Mittlböck M, Heinzl H
Core Unit for Medical Statistics and Informatics, Medical University of Vienna, Austria.
Stat Med. 2006 Dec 30;25(24):4321-33. doi: 10.1002/sim.2692.
The assessment of heterogeneity or between-study variance is an important issue in meta-analysis. It determines the statistical methods to be used and the interpretation of the results. Tests of heterogeneity may be misleading either due to low power for sparse data or to the detection of irrelevant amounts of heterogeneity when many studies are involved. In the former case, notable heterogeneity may remain unconsidered and an unsuitable model may be chosen and the latter case may lead to unnecessary complex analyses strategies. Measures of heterogeneity are better suited to determine appropriate analyses strategies. We review two measures with different scaling and compare them with the heterogeneity test. Estimates of the within-study variance are discussed and a new total information measure is introduced. Various properties of the quantities in question are assessed by a simulation study. Heterogeneity test and measures are not directly related to the amount of between-study variance but to the relative increase of variance due to heterogeneity. It is more favourable to base the within-study variance estimate on the squared weights of individual studies than on the sum of weights. A heterogeneity measure scaled to a fixed interval needs reference values for proper interpretation. A measure defined by the relation of between- to within-study variance has a more natural interpretation but no upper limit. Both measures are quantifications of the impact of heterogeneity on the meta-analysis result as both depend on the variance of the individual study effects and thus on the number of patients in the studies.
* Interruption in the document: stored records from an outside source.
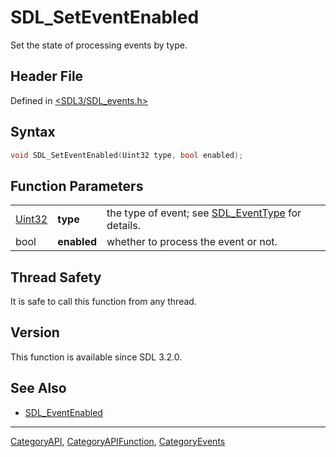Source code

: # SDL_SetEventEnabled

Set the state of processing events by type.

## Header File

Defined in [<SDL3/SDL_events.h>](https://github.com/libsdl-org/SDL/blob/main/include/SDL3/SDL_events.h)

## Syntax

```c
void SDL_SetEventEnabled(Uint32 type, bool enabled);
```

## Function Parameters

|                  |             |                                                                    |
| ---------------- | ----------- | ------------------------------------------------------------------ |
| [Uint32](Uint32) | **type**    | the type of event; see [SDL_EventType](SDL_EventType) for details. |
| bool             | **enabled** | whether to process the event or not.                               |

## Thread Safety

It is safe to call this function from any thread.

## Version

This function is available since SDL 3.2.0.

## See Also

- [SDL_EventEnabled](SDL_EventEnabled)

----
[CategoryAPI](CategoryAPI), [CategoryAPIFunction](CategoryAPIFunction), [CategoryEvents](CategoryEvents)

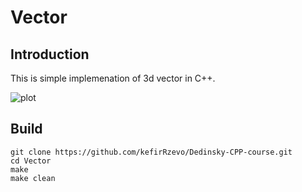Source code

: # Vector

## Introduction

This is simple implemenation of 3d vector in C++.

![plot](./res/example.png)

## Build

```
git clone https://github.com/kefirRzevo/Dedinsky-CPP-course.git
cd Vector
make
make clean
```
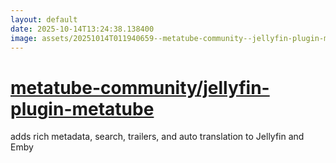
 ```yaml
---
layout: default
date: 2025-10-14T13:24:38.138400
image: assets/20251014T011940659--metatube-community--jellyfin-plugin-metatube--20251014T013617867--cropped.png
---
```


# [metatube-community/jellyfin-plugin-metatube](https://github.com/metatube-community/jellyfin-plugin-metatube)

adds rich metadata, search, trailers, and auto translation to Jellyfin and Emby
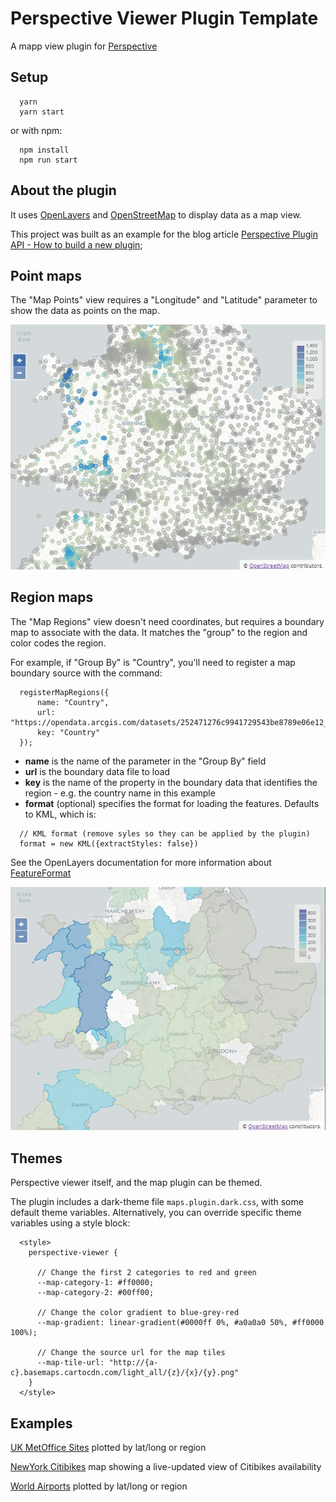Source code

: # Perspective Viewer Plugin Template

A mapp view plugin for [Perspective](https://github.com/jpmorganchase/perspective)

## Setup

```
  yarn
  yarn start
```

or with npm:

```
  npm install
  npm run start
```

## About the plugin

It uses [OpenLayers](https://openlayers.org/) and [OpenStreetMap](https://www.openstreetmap.org/#map=13/51.1366/-3.6823) to display data as a map view.

This project was built as an example for the blog article [Perspective Plugin API - How to build a new plugin](https://blog.scottlogic.com/2019/04/23/perspective-plugin-api-how-to-build-a-new-plugin.html);

## Point maps

The "Map Points" view requires a "Longitude" and "Latitude" parameter to show the data as points on the map.

![Map Points Example](img/map-points-example.png)

## Region maps

The "Map Regions" view doesn't need coordinates, but requires a boundary map to associate with the data. It matches the "group" to the region and color codes the region.

For example, if "Group By" is "Country", you'll need to register a map boundary source with the command:

```
  registerMapRegions({
      name: "Country", 
      url: "https://opendata.arcgis.com/datasets/252471276c9941729543be8789e06e12_0.kml",
      key: "Country"
  });
```

- **name** is the name of the parameter in the "Group By" field
- **url** is the boundary data file to load
- **key** is the name of the property in the boundary data that identifies the region - e.g. the country name in this example
- **format** (optional) specifies the format for loading the features. Defaults to KML, which is:

```
  // KML format (remove syles so they can be applied by the plugin)
  format = new KML({extractStyles: false})
```

See the OpenLayers documentation for more information about [FeatureFormat](https://openlayers.org/en/latest/apidoc/module-ol_format_Feature-FeatureFormat.html)

![Map Regions Example](img/map-regions-example.png)

## Themes

Perspective viewer itself, and the map plugin can be themed.

The plugin includes a dark-theme file `maps.plugin.dark.css`, with some default theme variables. Alternatively, you can override specific theme variables using a style block:

```
  <style>
    perspective-viewer {

      // Change the first 2 categories to red and green
      --map-category-1: #ff0000;
      --map-category-2: #00ff00;

      // Change the color gradient to blue-grey-red
      --map-gradient: linear-gradient(#0000ff 0%, #a0a0a0 50%, #ff0000 100%);

      // Change the source url for the map tiles
      --map-tile-url: "http://{a-c}.basemaps.cartocdn.com/light_all/{z}/{x}/{y}.png"
    }
  </style>
```

## Examples

[UK MetOffice Sites](https://bl.ocks.org/DevAndyLee/0efd87f7c0b8725a1c6bef8eafe86103) plotted by lat/long or region

[NewYork Citibikes](http://bl.ocks.org/DevAndyLee/57720f373752cd405dbbceb6f22c7854) map showing a live-updated view of Citibikes availability

[World Airports](https://bl.ocks.org/DevAndyLee/86b33055dbce1ccc709cb3238227bec1) plotted by lat/long or region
异质性或研究间方差的评估是荟萃分析中的一个重要问题。它决定了要使用的统计方法以及结果的解释。异质性检验可能会产生误导,这要么是因为稀疏数据的检验效能低,要么是因为在涉及众多研究时检测到了无关的异质性量。在前一种情况下,显著的异质性可能会被忽视,从而可能选择不合适的模型;而在后一种情况下,可能会导致不必要的复杂分析策略。异质性度量更适合于确定合适的分析策略。我们回顾了两种具有不同标度的度量,并将它们与异质性检验进行比较。讨论了研究内方差的估计,并引入了一种新的总信息度量。通过模拟研究评估了相关量的各种性质。异质性检验和度量并非直接与研究间方差的量相关,而是与由于异质性导致的方差相对增加相关。基于各个研究的平方权重而非权重总和来估计研究内方差更为有利。缩放到固定区间的异质性度量需要参考值才能进行恰当解释。由研究间方差与研究内方差的关系定义的度量具有更自然的解释,但没有上限。这两种度量都是异质性对荟萃分析结果影响的量化,因为它们都依赖于各个研究效应的方差,从而依赖于研究中的患者数量。